Nurcholis Madjid menjelaskan tentang hubungan organik antara
iman dan ilmu Islam. Menurutnya, ilmu adalah hasil pelaksanaan perintah Tuhan
untuk memperhatikan dan memahami alam raya ciptaan-Nya, sebagai manifestasi
atau penyingkapan tabir akan rahasia-Nya[3].
Sejalan dengan argument ini juga dijelaskan oleh Ibnu Rusyd, seorang filosof
muslim, dalam makalahnya “Fashl al-maqal wa Taqrir ma Bain al-Hikmah wa
al-Syari’ah min al-Ittishal”, bahwa antara iman dan ilmu tidak terpisahkan,
meskipun dapat dibedakan. Dikatakan demikian karena iman tidak saja mendorong bahkan juga menghasilkan ilmu serta
membimbing ilmu dalam pertimbangan moral dan etis dalam penggunaannya. Ilmu
juga berbeda dari iman karena ilmu bersandar pada observasi terhadap alam dan
disusun melalui proses penalaran rasional (berpikir), sedangkan iman bersandar
pada sikap membenarkan atau mendukung pembenaran berita yang dibawa oleh
pembawa berita, yaitu nabi, yang menyampaikan berita tersebut kepada umat
manusia selaku utusan Allah (Rasul)[4].
B.
Klasifikasi Ilmu Keislaman
Menurut Dr. M. Quraish Shihab
dalam bukunya “Membumikan Alqur’an”[5],
Alqur’an menggunakan kata ‘ilm dalam berbagai bentuk dan artinya
sebanyak 854 kali, salah satunya sebagai “proses pencapaian pengetahuan dan
objek pengetahuan” (QS. Al-Baqarah ayat 31-32). Pembicaraan tentang ilmu
mengantarkan kepada pembicaraan tentang sumber-sumber ilmu di samping
klasifikasi dan ragam disiplinnya. Saat ini, ahli keislaman berpendapat bahwa
ilmu menurut Alqur’an mencakup segala macam pengetahuan yang berguna bagi
manusia dalam kehidupannya, baik masa kini maupun masa depan; fisika atau
metafisika.
Berbeda dengan klasifikasi
ilmu yang digunakan oleh para filosof (muslim/ non muslim) pada masa-masa
silam, para pemikir Islam abad XX, khususnya setelah Seminar Internasional
Pendidikan Islam di Makkah pada tahun 1977, mengklasifikasikan ilmu menjadi dua
kategori:
1) Ilmu abadi (perennial knowledge)
yang berdasarkan kepada wahyu Ilahi yang tertera dalam Alqur’an dan Hadits
serta segala yang dapat diambil dari keduanya.

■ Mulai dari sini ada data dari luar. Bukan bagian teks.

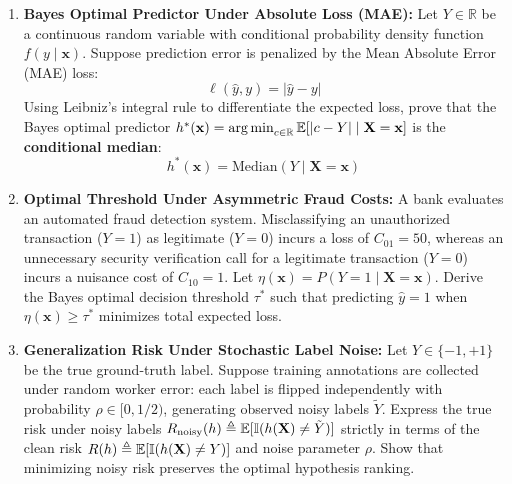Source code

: \begin{enumerate}[label=\textbf{P\arabic*.}]
    \item \textbf{Bayes Optimal Predictor Under Absolute Loss (MAE):}
    Let $Y \in \mathbb{R}$ be a continuous random variable with conditional probability density function $f(y \mid \mathbf{x})$. Suppose prediction error is penalized by the Mean Absolute Error (MAE) loss:
    \begin{equation*}
    \ell(\hat{y}, y) = |\hat{y} - y|
    \end{equation*}
    Using Leibniz's integral rule to differentiate the expected loss, prove that the Bayes optimal predictor $h^*(\mathbf{x}) = \operatorname*{arg\,min}_{c \in \mathbb{R}} \operatorname{\mathbb{E}}[|c - Y| \mid \mathbf{X} = \mathbf{x}]$ is the \textbf{conditional median}:
    \begin{equation*}
    h^*(\mathbf{x}) = \text{Median}(Y \mid \mathbf{X} = \mathbf{x})
    \end{equation*}

    \item \textbf{Optimal Threshold Under Asymmetric Fraud Costs:}
    A bank evaluates an automated fraud detection system. Misclassifying an unauthorized transaction ($Y = 1$) as legitimate ($Y = 0$) incurs a loss of $C_{01} = 50$, whereas an unnecessary security verification call for a legitimate transaction ($Y = 0$) incurs a nuisance cost of $C_{10} = 1$. Let $\eta(\mathbf{x}) = P(Y = 1 \mid \mathbf{X} = \mathbf{x})$. Derive the Bayes optimal decision threshold $\tau^*$ such that predicting $\hat{y} = 1$ when $\eta(\mathbf{x}) \ge \tau^*$ minimizes total expected loss.

    \item \textbf{Generalization Risk Under Stochastic Label Noise:}
    Let $Y \in \{-1, +1\}$ be the true ground-truth label. Suppose training annotations are collected under random worker error: each label is flipped independently with probability $\rho \in [0, 1/2)$, generating observed noisy labels $\tilde{Y}$. Express the true risk under noisy labels $R_{\text{noisy}}(h) \triangleq \operatorname{\mathbb{E}}[\mathbb{I}(h(\mathbf{X}) \ne \tilde{Y})]$ strictly in terms of the clean risk $R(h) \triangleq \operatorname{\mathbb{E}}[\mathbb{I}(h(\mathbf{X}) \ne Y)]$ and noise parameter $\rho$. Show that minimizing noisy risk preserves the optimal hypothesis ranking.


\end{enumerate}
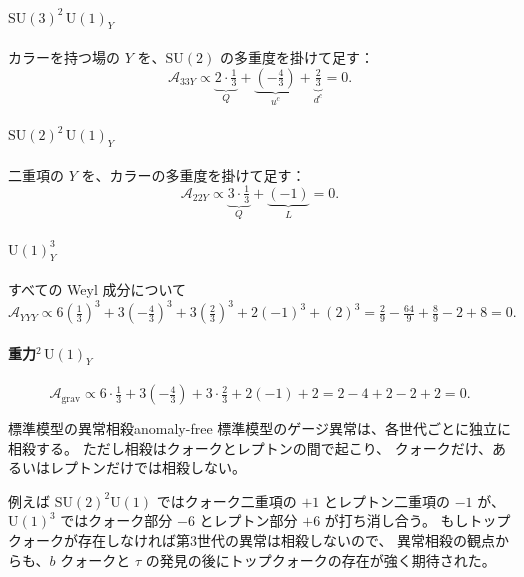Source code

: \documentclass[uplatex,dvipdfmx,a4paper,11pt,openany]{jsbook}
\numberwithin{equation}{chapter}
\theoremstyle{definition}
\theoremstyle{plain}
\theoremstyle{remark}
\newcommand{\SU}{\mathrm{SU}}
\newcommand{\U}{\mathrm{U}}
\begin{document}
\paragraph{$\SU(3)^2\,\U(1)_Y$}
カラーを持つ場の $Y$ を、$\SU(2)$ の多重度を掛けて足す：
\begin{equation}
\mathcal A_{33Y}\propto
\underbrace{2\cdot\tfrac13}_{Q}
+\underbrace{\left(-\tfrac43\right)}_{u^c}
+\underbrace{\tfrac23}_{d^c}
=0 .
\end{equation}
\paragraph{$\SU(2)^2\,\U(1)_Y$}
二重項の $Y$ を、カラーの多重度を掛けて足す：
\begin{equation}
\mathcal A_{22Y}\propto
\underbrace{3\cdot\tfrac13}_{Q}
+\underbrace{(-1)}_{L}
=0 .
\end{equation}
\paragraph{$\U(1)_Y^3$}
すべての Weyl 成分について
\begin{equation}
\mathcal A_{YYY}\propto
6\left(\tfrac13\right)^3+3\left(-\tfrac43\right)^3+3\left(\tfrac23\right)^3+2(-1)^3+(2)^3
=\tfrac29-\tfrac{64}9+\tfrac89-2+8=0 .
\end{equation}
\paragraph{重力$^2\,\U(1)_Y$}
\begin{equation}
\mathcal A_{\mathrm{grav}}\propto
6\cdot\tfrac13+3\left(-\tfrac43\right)+3\cdot\tfrac23+2(-1)+2
=2-4+2-2+2=0 .
\end{equation}
\begin{mythm}{標準模型の異常相殺}{anomaly-free}
標準模型のゲージ異常は、各世代ごとに独立に相殺する。
ただし相殺はクォークとレプトンの間で起こり、
クォークだけ、あるいはレプトンだけでは相殺しない。
\end{mythm}
例えば $\SU(2)^2\U(1)$ ではクォーク二重項の $+1$ とレプトン二重項の $-1$ が、
$\U(1)^3$ ではクォーク部分 $-6$ とレプトン部分 $+6$ が打ち消し合う。
もしトップクォークが存在しなければ第3世代の異常は相殺しないので、
異常相殺の観点からも、$b$ クォークと $\tau$ の発見の後にトップクォークの存在が強く期待された。
\end{document}
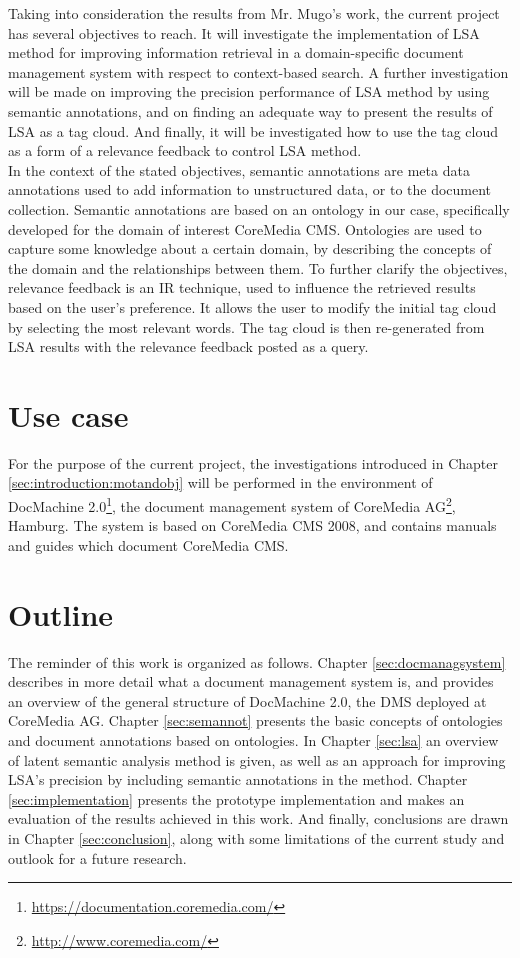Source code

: Taking into consideration the results from Mr. Mugo's work, the current project has several objectives to reach. It will investigate the implementation of LSA method for improving information retrieval in a domain-specific document management system with respect to context-based search. A further investigation will be made on improving the precision performance of LSA method by using semantic annotations, and on finding an adequate way to present the results of LSA as a tag cloud. And finally, it will be investigated how to use the tag cloud as a form of a relevance feedback to control LSA method. \\

In the context of the stated objectives, semantic annotations are meta data annotations used to add information to unstructured data, or to the document collection. Semantic annotations are based on an ontology in our case, specifically developed for the domain of interest CoreMedia CMS. Ontologies are used to capture some knowledge about a certain domain, by describing the concepts of the domain and the relationships between them. To further clarify the objectives, relevance feedback is an IR technique, used to influence the retrieved results based on the user's preference. It allows the user to modify the initial tag cloud by selecting the most relevant words. The tag cloud is then re-generated from LSA results with the relevance feedback posted as a query. \\

\section{Use case}
\label{sec:introduction:usecase}
For the purpose of the current project, the investigations introduced in Chapter \ref{sec:introduction:motandobj} will be performed in the environment of DocMachine 2.0\footnote{\url{https://documentation.coremedia.com/}}, the document management system of CoreMedia AG\footnote{\url{http://www.coremedia.com/}}, Hamburg. The system is based on CoreMedia CMS 2008, and contains manuals and guides which document CoreMedia CMS. \\ 

\section{Outline}
\label{sec:introduction:outline}
The reminder of this work is organized as follows. Chapter \ref{sec:docmanagsystem} describes in more detail what a document management system is, and provides an overview of the general structure of DocMachine 2.0, the DMS deployed at CoreMedia AG. Chapter \ref{sec:semannot} presents the basic concepts of ontologies and document annotations based on ontologies. In Chapter \ref{sec:lsa} an overview of latent semantic analysis method is given, as well as an approach for improving LSA's precision by including semantic annotations in the method. Chapter \ref{sec:implementation} presents the prototype implementation and makes an evaluation of the results achieved in this work. And finally, conclusions are drawn in Chapter \ref{sec:conclusion}, along with some limitations of the current study and outlook for a future research.   \\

2) Ilmu yang dicari (acquired
knowledge) termasuk sains kealaman dan terapannya yang dapat berkembang
secara kualitatif dan penggandaan, variasi terbatas dan pengalihan antar budaya
selama ida bertentangan denga syari’ah sebagai sumber nilai.
Dengan demikian, dapat
dipahami bahwa dari sudut normative Islam adalah wahyu yang bersifat mutlak
(absolute), sehingga kepadanya tidak dapat diberlakukan paradigma ilmu
pengetahuan yang sifatnya nisbi (relative). Jadi sebagai agama, Islam lebih
bersifat memihak, romantis, apologis, dan subyektif. Jika dilihat dari sudut
historis, yaitu Islam dalam arti yang dipraktekkan oleh manusia serta tumbuh
dan berkembang dalam sejarah kehidupan manusia, maka Islam dapat dikatakan
sebagai sebuah disiplin ilmu yaitu ilmu keislaman atau studi Islam.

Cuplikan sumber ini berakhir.